* ASSIGNED TASK *
Set down the material exactly. Keep every line.

* SOURCE MATERIAL *
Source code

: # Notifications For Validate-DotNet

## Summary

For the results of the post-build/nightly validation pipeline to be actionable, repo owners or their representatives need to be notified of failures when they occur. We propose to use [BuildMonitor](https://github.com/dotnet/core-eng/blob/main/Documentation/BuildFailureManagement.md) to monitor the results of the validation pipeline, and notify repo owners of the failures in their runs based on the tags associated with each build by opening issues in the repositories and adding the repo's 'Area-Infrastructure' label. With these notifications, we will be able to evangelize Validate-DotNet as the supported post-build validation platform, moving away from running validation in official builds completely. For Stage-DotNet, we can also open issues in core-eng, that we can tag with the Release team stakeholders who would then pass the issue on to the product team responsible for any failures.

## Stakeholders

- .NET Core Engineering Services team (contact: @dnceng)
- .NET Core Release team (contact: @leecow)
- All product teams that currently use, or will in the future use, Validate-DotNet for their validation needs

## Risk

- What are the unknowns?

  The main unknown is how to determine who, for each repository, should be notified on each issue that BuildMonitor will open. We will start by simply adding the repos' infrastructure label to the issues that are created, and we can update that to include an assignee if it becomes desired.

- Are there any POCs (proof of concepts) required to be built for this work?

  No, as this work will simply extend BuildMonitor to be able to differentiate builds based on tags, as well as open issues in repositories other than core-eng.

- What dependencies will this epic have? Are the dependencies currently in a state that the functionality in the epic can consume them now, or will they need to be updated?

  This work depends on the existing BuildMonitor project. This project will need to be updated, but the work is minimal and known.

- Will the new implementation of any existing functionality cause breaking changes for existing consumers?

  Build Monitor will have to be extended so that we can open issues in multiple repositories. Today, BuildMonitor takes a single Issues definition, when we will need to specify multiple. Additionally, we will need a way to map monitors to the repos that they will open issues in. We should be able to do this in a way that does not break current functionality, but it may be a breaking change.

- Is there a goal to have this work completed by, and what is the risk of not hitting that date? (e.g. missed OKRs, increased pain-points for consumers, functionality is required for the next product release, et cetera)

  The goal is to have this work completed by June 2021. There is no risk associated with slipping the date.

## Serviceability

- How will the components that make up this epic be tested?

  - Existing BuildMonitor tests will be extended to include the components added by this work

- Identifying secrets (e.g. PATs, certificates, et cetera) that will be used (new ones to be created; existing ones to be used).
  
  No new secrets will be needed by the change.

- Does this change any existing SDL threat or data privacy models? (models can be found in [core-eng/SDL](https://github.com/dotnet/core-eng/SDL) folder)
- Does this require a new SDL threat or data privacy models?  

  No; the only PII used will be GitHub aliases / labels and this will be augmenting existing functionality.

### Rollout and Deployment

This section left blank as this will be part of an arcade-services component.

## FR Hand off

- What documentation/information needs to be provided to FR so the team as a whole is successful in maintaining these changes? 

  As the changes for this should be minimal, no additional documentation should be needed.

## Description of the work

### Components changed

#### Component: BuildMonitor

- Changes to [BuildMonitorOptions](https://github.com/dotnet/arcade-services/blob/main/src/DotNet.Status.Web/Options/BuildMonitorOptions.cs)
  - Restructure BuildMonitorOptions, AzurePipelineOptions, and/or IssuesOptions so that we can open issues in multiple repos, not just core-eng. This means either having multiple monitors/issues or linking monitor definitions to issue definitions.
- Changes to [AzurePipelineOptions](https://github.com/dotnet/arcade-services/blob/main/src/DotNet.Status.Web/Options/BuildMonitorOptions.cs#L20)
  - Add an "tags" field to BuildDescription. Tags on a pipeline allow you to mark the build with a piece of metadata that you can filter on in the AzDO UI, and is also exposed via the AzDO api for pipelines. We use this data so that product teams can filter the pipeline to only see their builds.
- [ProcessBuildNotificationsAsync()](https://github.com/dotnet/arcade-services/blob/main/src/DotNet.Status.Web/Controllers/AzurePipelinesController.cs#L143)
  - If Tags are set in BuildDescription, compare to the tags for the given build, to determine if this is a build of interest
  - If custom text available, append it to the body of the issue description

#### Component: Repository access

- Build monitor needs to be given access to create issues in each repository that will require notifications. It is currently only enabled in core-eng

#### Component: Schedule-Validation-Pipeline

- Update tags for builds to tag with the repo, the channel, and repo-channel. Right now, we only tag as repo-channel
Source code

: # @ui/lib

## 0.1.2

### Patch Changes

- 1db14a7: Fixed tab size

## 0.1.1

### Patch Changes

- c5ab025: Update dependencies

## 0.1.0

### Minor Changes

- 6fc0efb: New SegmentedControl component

* ANSWER TO THIS TASK *
Source code

: # Notifications For Validate-DotNet

## Summary

For the results of the post-build/nightly validation pipeline to be actionable, repo owners or their representatives need to be notified of failures when they occur. We propose to use [BuildMonitor](https://github.com/dotnet/core-eng/blob/main/Documentation/BuildFailureManagement.md) to monitor the results of the validation pipeline, and notify repo owners of the failures in their runs based on the tags associated with each build by opening issues in the repositories and adding the repo's 'Area-Infrastructure' label. With these notifications, we will be able to evangelize Validate-DotNet as the supported post-build validation platform, moving away from running validation in official builds completely. For Stage-DotNet, we can also open issues in core-eng, that we can tag with the Release team stakeholders who would then pass the issue on to the product team responsible for any failures.

## Stakeholders

- .NET Core Engineering Services team (contact: @dnceng)
- .NET Core Release team (contact: @leecow)
- All product teams that currently use, or will in the future use, Validate-DotNet for their validation needs

## Risk

- What are the unknowns?

  The main unknown is how to determine who, for each repository, should be notified on each issue that BuildMonitor will open. We will start by simply adding the repos' infrastructure label to the issues that are created, and we can update that to include an assignee if it becomes desired.

- Are there any POCs (proof of concepts) required to be built for this work?

  No, as this work will simply extend BuildMonitor to be able to differentiate builds based on tags, as well as open issues in repositories other than core-eng.

- What dependencies will this epic have? Are the dependencies currently in a state that the functionality in the epic can consume them now, or will they need to be updated?

  This work depends on the existing BuildMonitor project. This project will need to be updated, but the work is minimal and known.

- Will the new implementation of any existing functionality cause breaking changes for existing consumers?

  Build Monitor will have to be extended so that we can open issues in multiple repositories. Today, BuildMonitor takes a single Issues definition, when we will need to specify multiple. Additionally, we will need a way to map monitors to the repos that they will open issues in. We should be able to do this in a way that does not break current functionality, but it may be a breaking change.

- Is there a goal to have this work completed by, and what is the risk of not hitting that date? (e.g. missed OKRs, increased pain-points for consumers, functionality is required for the next product release, et cetera)

  The goal is to have this work completed by June 2021. There is no risk associated with slipping the date.

## Serviceability

- How will the components that make up this epic be tested?

  - Existing BuildMonitor tests will be extended to include the components added by this work

- Identifying secrets (e.g. PATs, certificates, et cetera) that will be used (new ones to be created; existing ones to be used).
  
  No new secrets will be needed by the change.

- Does this change any existing SDL threat or data privacy models? (models can be found in [core-eng/SDL](https://github.com/dotnet/core-eng/SDL) folder)
- Does this require a new SDL threat or data privacy models?  

  No; the only PII used will be GitHub aliases / labels and this will be augmenting existing functionality.

### Rollout and Deployment

This section left blank as this will be part of an arcade-services component.

## FR Hand off

- What documentation/information needs to be provided to FR so the team as a whole is successful in maintaining these changes? 

  As the changes for this should be minimal, no additional documentation should be needed.

## Description of the work

### Components changed

#### Component: BuildMonitor

- Changes to [BuildMonitorOptions](https://github.com/dotnet/arcade-services/blob/main/src/DotNet.Status.Web/Options/BuildMonitorOptions.cs)
  - Restructure BuildMonitorOptions, AzurePipelineOptions, and/or IssuesOptions so that we can open issues in multiple repos, not just core-eng. This means either having multiple monitors/issues or linking monitor definitions to issue definitions.
- Changes to [AzurePipelineOptions](https://github.com/dotnet/arcade-services/blob/main/src/DotNet.Status.Web/Options/BuildMonitorOptions.cs#L20)
  - Add an "tags" field to BuildDescription. Tags on a pipeline allow you to mark the build with a piece of metadata that you can filter on in the AzDO UI, and is also exposed via the AzDO api for pipelines. We use this data so that product teams can filter the pipeline to only see their builds.
- [ProcessBuildNotificationsAsync()](https://github.com/dotnet/arcade-services/blob/main/src/DotNet.Status.Web/Controllers/AzurePipelinesController.cs#L143)
  - If Tags are set in BuildDescription, compare to the tags for the given build, to determine if this is a build of interest
  - If custom text available, append it to the body of the issue description

#### Component: Repository access

- Build monitor needs to be given access to create issues in each repository that will require notifications. It is currently only enabled in core-eng

#### Component: Schedule-Validation-Pipeline

- Update tags for builds to tag with the repo, the channel, and repo-channel. Right now, we only tag as repo-channel
Source code

: # @ui/lib

## 0.1.2

### Patch Changes

- 1db14a7: Fixed tab size

## 0.1.1

### Patch Changes

- c5ab025: Update dependencies

## 0.1.0

### Minor Changes

- 6fc0efb: New SegmentedControl component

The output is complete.